The COVID-19 restrictions affect many people and businesses and could raise tax issues, especially in cross-border situations where employees are unable to physically perform their duties in their country of employment. These issues may have an impact on double taxation agreements. Recognizing this, the Organisation for Economic Cooperation and Development (OECD) Secretariat has issued guidance on several tax issues arising from the COVID-19 crisis.

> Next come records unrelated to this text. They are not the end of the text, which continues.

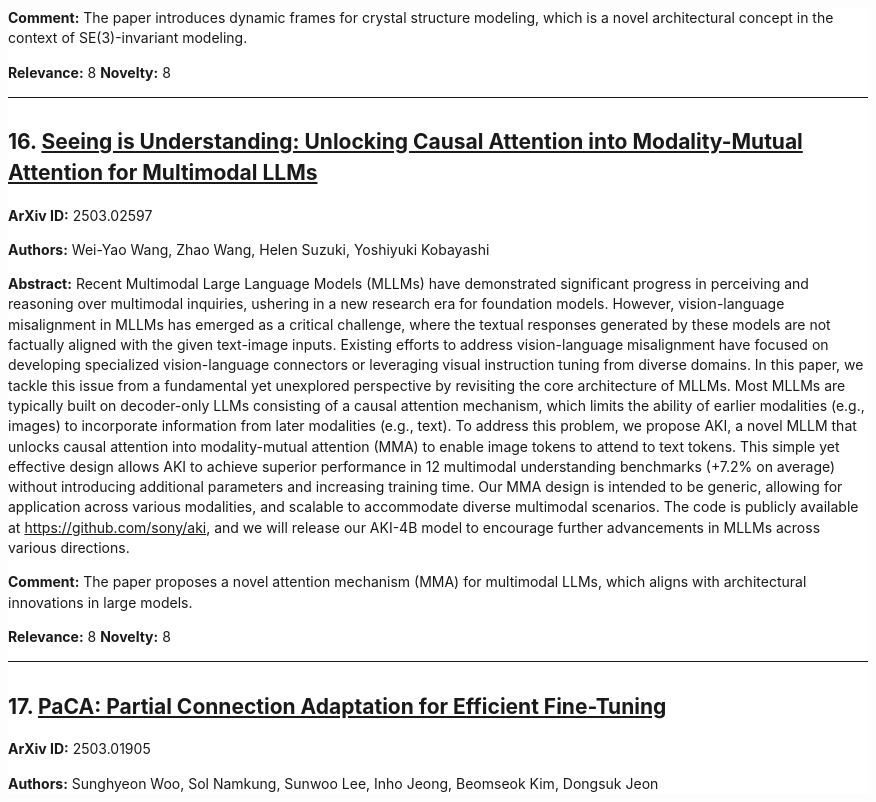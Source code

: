 **Comment:** The paper introduces dynamic frames for crystal structure modeling, which is a novel architectural concept in the context of SE(3)-invariant modeling.

**Relevance:** 8
**Novelty:** 8

---

## 16. [Seeing is Understanding: Unlocking Causal Attention into Modality-Mutual Attention for Multimodal LLMs](https://arxiv.org/abs/2503.02597) <a id="link16"></a>

**ArXiv ID:** 2503.02597

**Authors:** Wei-Yao Wang, Zhao Wang, Helen Suzuki, Yoshiyuki Kobayashi

**Abstract:** Recent Multimodal Large Language Models (MLLMs) have demonstrated significant progress in perceiving and reasoning over multimodal inquiries, ushering in a new research era for foundation models. However, vision-language misalignment in MLLMs has emerged as a critical challenge, where the textual responses generated by these models are not factually aligned with the given text-image inputs. Existing efforts to address vision-language misalignment have focused on developing specialized vision-language connectors or leveraging visual instruction tuning from diverse domains. In this paper, we tackle this issue from a fundamental yet unexplored perspective by revisiting the core architecture of MLLMs. Most MLLMs are typically built on decoder-only LLMs consisting of a causal attention mechanism, which limits the ability of earlier modalities (e.g., images) to incorporate information from later modalities (e.g., text). To address this problem, we propose AKI, a novel MLLM that unlocks causal attention into modality-mutual attention (MMA) to enable image tokens to attend to text tokens. This simple yet effective design allows AKI to achieve superior performance in 12 multimodal understanding benchmarks (+7.2% on average) without introducing additional parameters and increasing training time. Our MMA design is intended to be generic, allowing for application across various modalities, and scalable to accommodate diverse multimodal scenarios. The code is publicly available at https://github.com/sony/aki, and we will release our AKI-4B model to encourage further advancements in MLLMs across various directions.

**Comment:** The paper proposes a novel attention mechanism (MMA) for multimodal LLMs, which aligns with architectural innovations in large models.

**Relevance:** 8
**Novelty:** 8

---

## 17. [PaCA: Partial Connection Adaptation for Efficient Fine-Tuning](https://arxiv.org/abs/2503.01905) <a id="link17"></a>

**ArXiv ID:** 2503.01905

**Authors:** Sunghyeon Woo, Sol Namkung, Sunwoo Lee, Inho Jeong, Beomseok Kim, Dongsuk Jeon
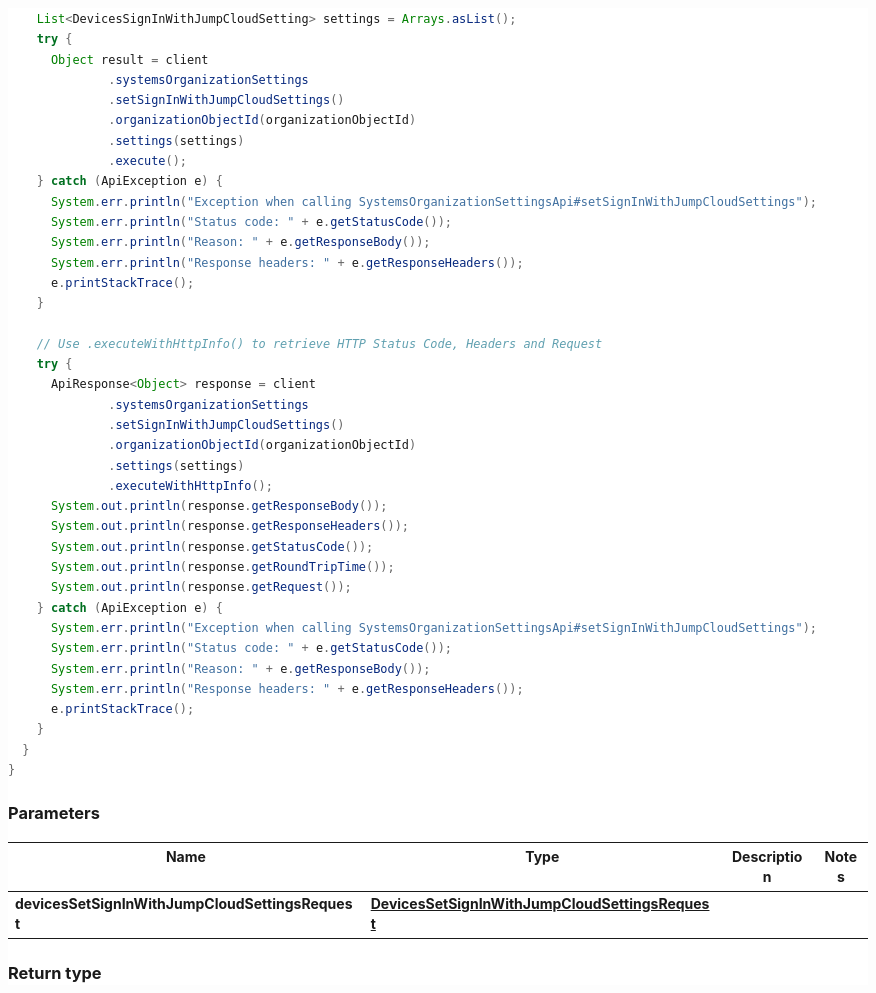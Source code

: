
 ```java
    List<DevicesSignInWithJumpCloudSetting> settings = Arrays.asList();
    try {
      Object result = client
              .systemsOrganizationSettings
              .setSignInWithJumpCloudSettings()
              .organizationObjectId(organizationObjectId)
              .settings(settings)
              .execute();
    } catch (ApiException e) {
      System.err.println("Exception when calling SystemsOrganizationSettingsApi#setSignInWithJumpCloudSettings");
      System.err.println("Status code: " + e.getStatusCode());
      System.err.println("Reason: " + e.getResponseBody());
      System.err.println("Response headers: " + e.getResponseHeaders());
      e.printStackTrace();
    }

    // Use .executeWithHttpInfo() to retrieve HTTP Status Code, Headers and Request
    try {
      ApiResponse<Object> response = client
              .systemsOrganizationSettings
              .setSignInWithJumpCloudSettings()
              .organizationObjectId(organizationObjectId)
              .settings(settings)
              .executeWithHttpInfo();
      System.out.println(response.getResponseBody());
      System.out.println(response.getResponseHeaders());
      System.out.println(response.getStatusCode());
      System.out.println(response.getRoundTripTime());
      System.out.println(response.getRequest());
    } catch (ApiException e) {
      System.err.println("Exception when calling SystemsOrganizationSettingsApi#setSignInWithJumpCloudSettings");
      System.err.println("Status code: " + e.getStatusCode());
      System.err.println("Reason: " + e.getResponseBody());
      System.err.println("Response headers: " + e.getResponseHeaders());
      e.printStackTrace();
    }
  }
}

```

### Parameters

| Name | Type | Description  | Notes |
|------------- | ------------- | ------------- | -------------|
| **devicesSetSignInWithJumpCloudSettingsRequest** | [**DevicesSetSignInWithJumpCloudSettingsRequest**](DevicesSetSignInWithJumpCloudSettingsRequest.md)|  | |

### Return type
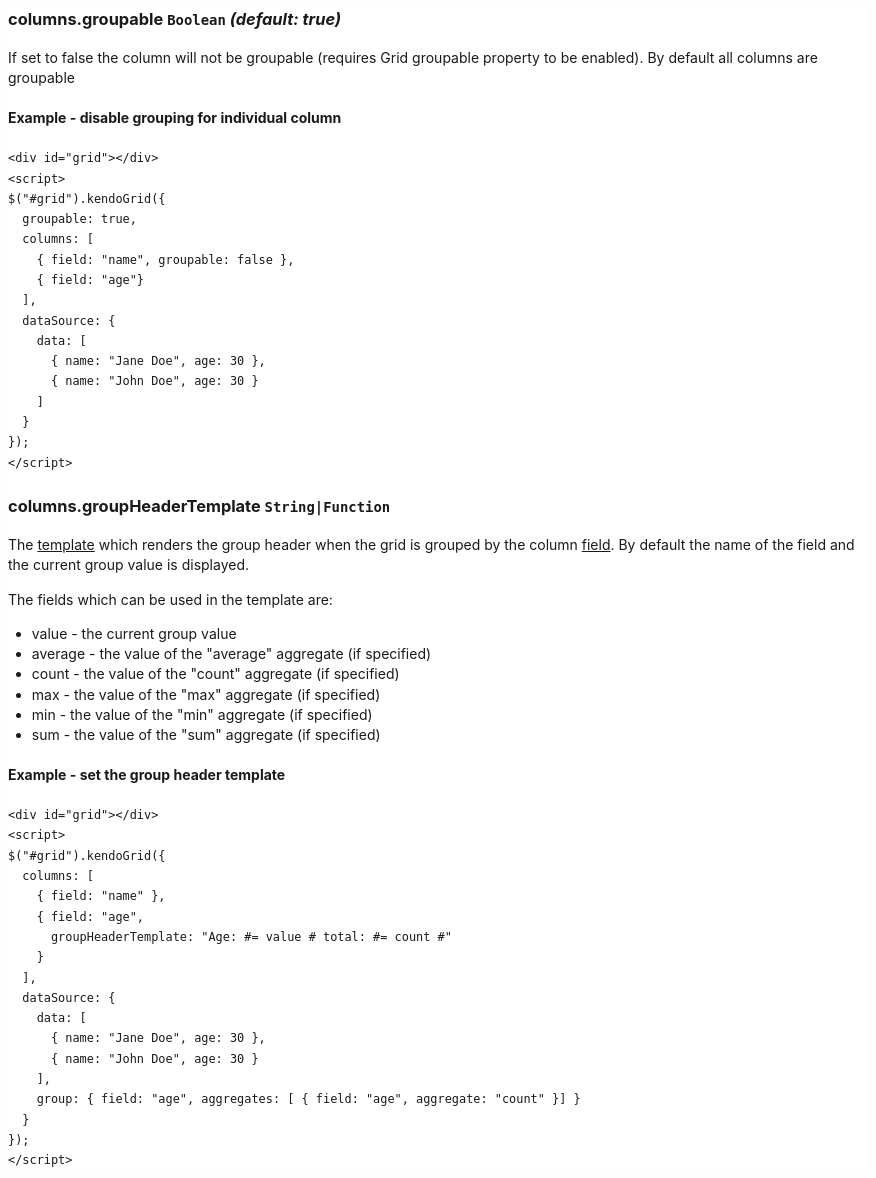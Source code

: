 ### columns.groupable `Boolean` *(default: true)*

If set to false the column will not be groupable (requires Grid groupable property to be enabled). By default all columns are groupable 

#### Example - disable grouping for individual column

    <div id="grid"></div>
    <script>
    $("#grid").kendoGrid({
      groupable: true,
      columns: [
        { field: "name", groupable: false },
        { field: "age"}
      ],
      dataSource: {
        data: [
          { name: "Jane Doe", age: 30 },
          { name: "John Doe", age: 30 }
        ]
      }
    });
    </script>

### columns.groupHeaderTemplate `String|Function`

The [template](/api/framework/kendo#methods-template) which renders the group header when the grid is grouped by the column [field](#configuration-columns.field). By default the name of the field
and the current group value is displayed.

The fields which can be used in the template are:

* value - the current group value
* average - the value of the "average" aggregate (if specified)
* count - the value of the "count" aggregate (if specified)
* max - the value of the "max" aggregate (if specified)
* min - the value of the "min" aggregate (if specified)
* sum - the value of the "sum" aggregate (if specified)

#### Example - set the group header template

    <div id="grid"></div>
    <script>
    $("#grid").kendoGrid({
      columns: [
        { field: "name" },
        { field: "age",
          groupHeaderTemplate: "Age: #= value # total: #= count #"
        }
      ],
      dataSource: {
        data: [
          { name: "Jane Doe", age: 30 },
          { name: "John Doe", age: 30 }
        ],
        group: { field: "age", aggregates: [ { field: "age", aggregate: "count" }] }
      }
    });
    </script>


[frozen-columns-url]: /kendo-ui/getting-started/web/grid/walkthrough#frozen-columns-(locked-columns)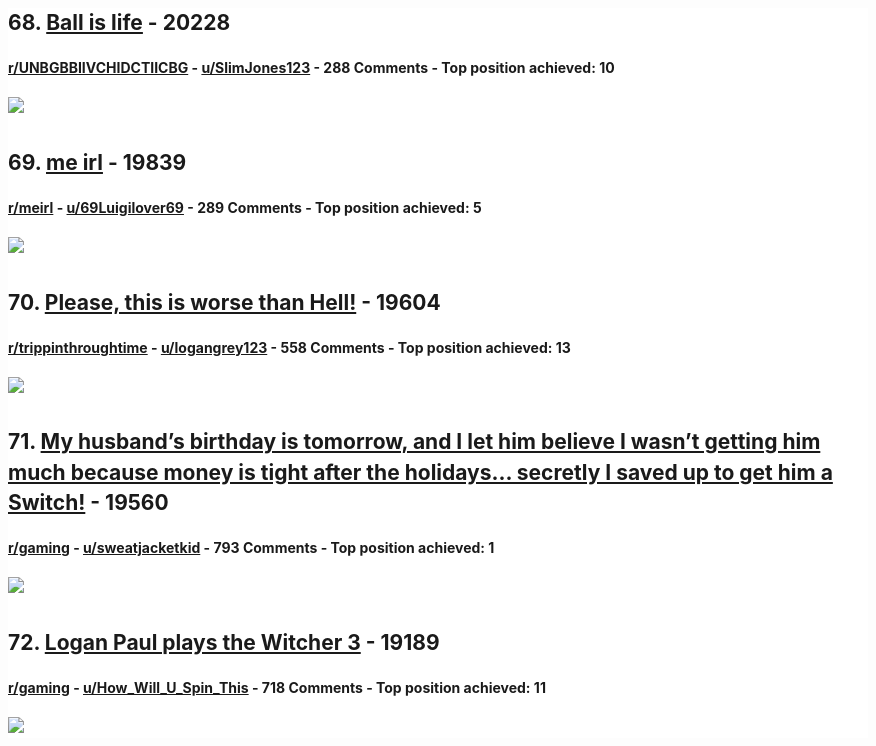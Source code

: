 ## 68. [Ball is life](http://reddit.com/r/UNBGBBIIVCHIDCTIICBG/comments/7odeyy/ball_is_life/) - 20228
#### [r/UNBGBBIIVCHIDCTIICBG](http://reddit.com/r/UNBGBBIIVCHIDCTIICBG) - [u/SlimJones123](http://reddit.com/u/SlimJones123) - 288 Comments - Top position achieved: 10

<a href="https://i.imgur.com/OevPe3Z.gifv"><img src="https://b.thumbs.redditmedia.com/SMcDB-FRxEwhvirYsqMdnrQq_KNW1y9DV6QzAFKPgGg.jpg"></img></a>

## 69. [me irl](http://reddit.com/r/meirl/comments/7oadkf/me_irl/) - 19839
#### [r/meirl](http://reddit.com/r/meirl) - [u/69Luigilover69](http://reddit.com/u/69Luigilover69) - 289 Comments - Top position achieved: 5

<a href="https://i.redd.it/afupzgoo68801.png"><img src="image"></img></a>

## 70. [Please, this is worse than Hell!](http://reddit.com/r/trippinthroughtime/comments/7obdgh/please_this_is_worse_than_hell/) - 19604
#### [r/trippinthroughtime](http://reddit.com/r/trippinthroughtime) - [u/logangrey123](http://reddit.com/u/logangrey123) - 558 Comments - Top position achieved: 13

<a href="https://i.imgur.com/rqEY6wj.jpg"><img src="https://b.thumbs.redditmedia.com/0x2FLJswRHXiyC94yysmMK0Ks1FQTE7FQb8Uwu55cdY.jpg"></img></a>

## 71. [My husband’s birthday is tomorrow, and I let him believe I wasn’t getting him much because money is tight after the holidays... secretly I saved up to get him a Switch!](http://reddit.com/r/gaming/comments/7ofsn1/my_husbands_birthday_is_tomorrow_and_i_let_him/) - 19560
#### [r/gaming](http://reddit.com/r/gaming) - [u/sweatjacketkid](http://reddit.com/u/sweatjacketkid) - 793 Comments - Top position achieved: 1

<a href="https://i.redd.it/ermegv6ugc801.jpg"><img src="https://b.thumbs.redditmedia.com/kwHT_so5hKwEmXwLra8wBdBvYJnF6HfOlXS2sgKgM_Q.jpg"></img></a>

## 72. [Logan Paul plays the Witcher 3](http://reddit.com/r/gaming/comments/7o9mst/logan_paul_plays_the_witcher_3/) - 19189
#### [r/gaming](http://reddit.com/r/gaming) - [u/How_Will_U_Spin_This](http://reddit.com/u/How_Will_U_Spin_This) - 718 Comments - Top position achieved: 11

<a href="http://img.izismile.com/img/img8/20150528/1000/theres_a_glitch_in_the_matrix_of_the_witcher_3_03.gif"><img src="https://a.thumbs.redditmedia.com/GzrIUy8RM3RdB13L68KQfr2DH66fDtJdylrjV_h2yA0.jpg"></img></a>
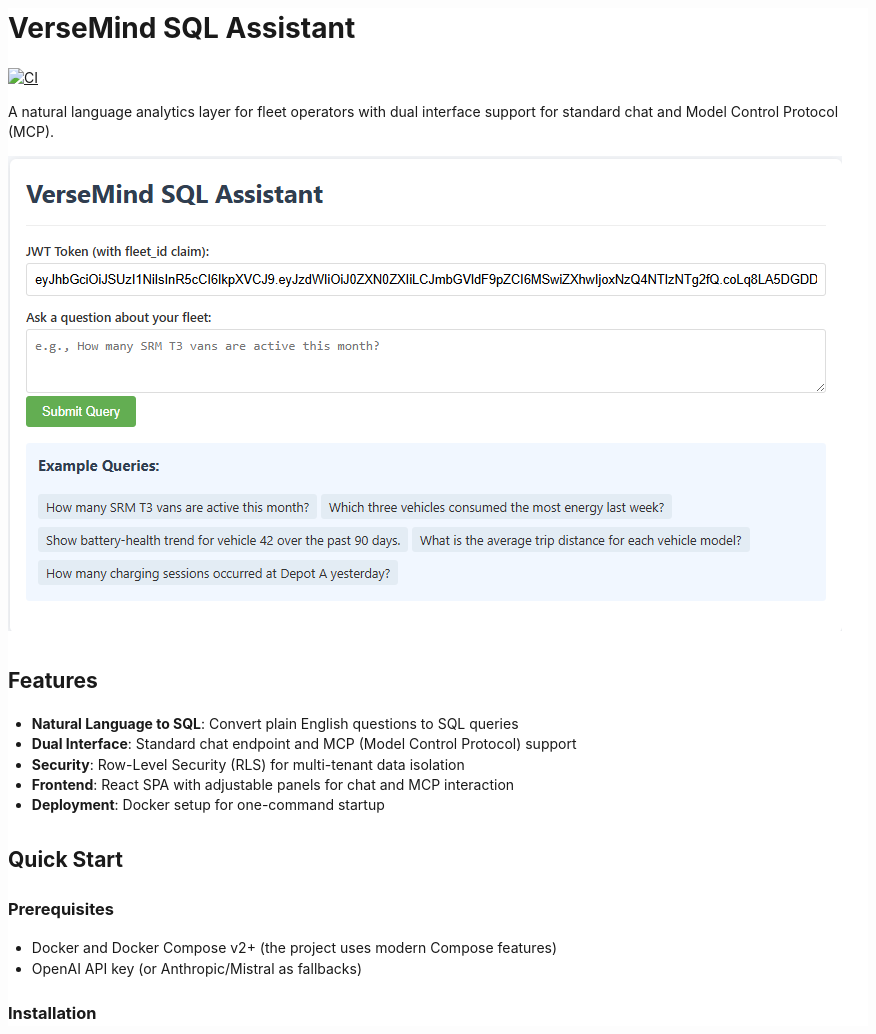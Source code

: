 # VerseMind SQL Assistant

[![CI](https://github.com/topgoer/versemind-sql-assistant/actions/workflows/ci.yml/badge.svg)](https://github.com/topgoer/versemind-sql-assistant/actions/workflows/ci.yml)

A natural language analytics layer for fleet operators with dual interface support for standard chat and Model Control Protocol (MCP).

![SQL Assistant Screenshot](./frontend/public/screenshot.png)

## Features

- **Natural Language to SQL**: Convert plain English questions to SQL queries
- **Dual Interface**: Standard chat endpoint and MCP (Model Control Protocol) support
- **Security**: Row-Level Security (RLS) for multi-tenant data isolation
- **Frontend**: React SPA with adjustable panels for chat and MCP interaction
- **Deployment**: Docker setup for one-command startup

## Quick Start

### Prerequisites

- Docker and Docker Compose v2+ (the project uses modern Compose features)
- OpenAI API key (or Anthropic/Mistral as fallbacks)

### Installation
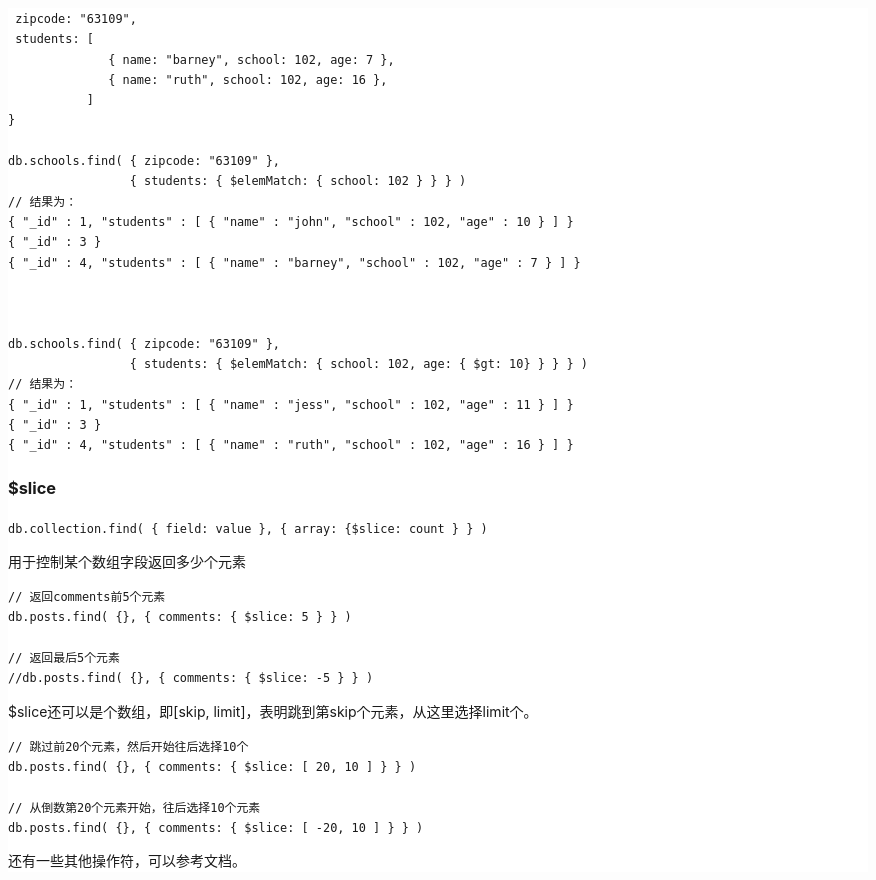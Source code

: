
 ```
 zipcode: "63109",
 students: [
              { name: "barney", school: 102, age: 7 },
              { name: "ruth", school: 102, age: 16 },
           ]
}

db.schools.find( { zipcode: "63109" },
                 { students: { $elemMatch: { school: 102 } } } )
// 结果为：
{ "_id" : 1, "students" : [ { "name" : "john", "school" : 102, "age" : 10 } ] }
{ "_id" : 3 }
{ "_id" : 4, "students" : [ { "name" : "barney", "school" : 102, "age" : 7 } ] }



db.schools.find( { zipcode: "63109" },
                 { students: { $elemMatch: { school: 102, age: { $gt: 10} } } } )
// 结果为：
{ "_id" : 1, "students" : [ { "name" : "jess", "school" : 102, "age" : 11 } ] }
{ "_id" : 3 }
{ "_id" : 4, "students" : [ { "name" : "ruth", "school" : 102, "age" : 16 } ] }
```

### $slice
`db.collection.find( { field: value }, { array: {$slice: count } } )`

用于控制某个数组字段返回多少个元素

```
// 返回comments前5个元素
db.posts.find( {}, { comments: { $slice: 5 } } )

// 返回最后5个元素
//db.posts.find( {}, { comments: { $slice: -5 } } )
```

$slice还可以是个数组，即[skip, limit]，表明跳到第skip个元素，从这里选择limit个。

```
// 跳过前20个元素，然后开始往后选择10个
db.posts.find( {}, { comments: { $slice: [ 20, 10 ] } } )

// 从倒数第20个元素开始，往后选择10个元素
db.posts.find( {}, { comments: { $slice: [ -20, 10 ] } } )
```

还有一些其他操作符，可以参考文档。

In general, a state cannot tax profits of an enterprise of another state unless that enterprise carries on its business through a permanent establishment situated therein. As a result of the current COVID-19 crisis businesses may be concerned that their employees will create a PE for them in another jurisdiction because of a change in working location, which would trigger new filing obligations and tax obligations. A PE must have a certain degree of permanency and be at the disposal of an enterprise to be considered a fixed place of business through which the business of that enterprise is wholly or partly carried on. In the guidance the position is taken that an employee who, because of the extraordinary nature of the COVID-19 crisis stays at home to work remotely should not create a PE for the business / employer to the extent that it does not become the new norm over time. This is, either because such activity lacks sufficient degree of permanency or continuity or because the enterprise has no access or control over the home office (and the enterprise in normal circumstances provides an office which is available to its employees).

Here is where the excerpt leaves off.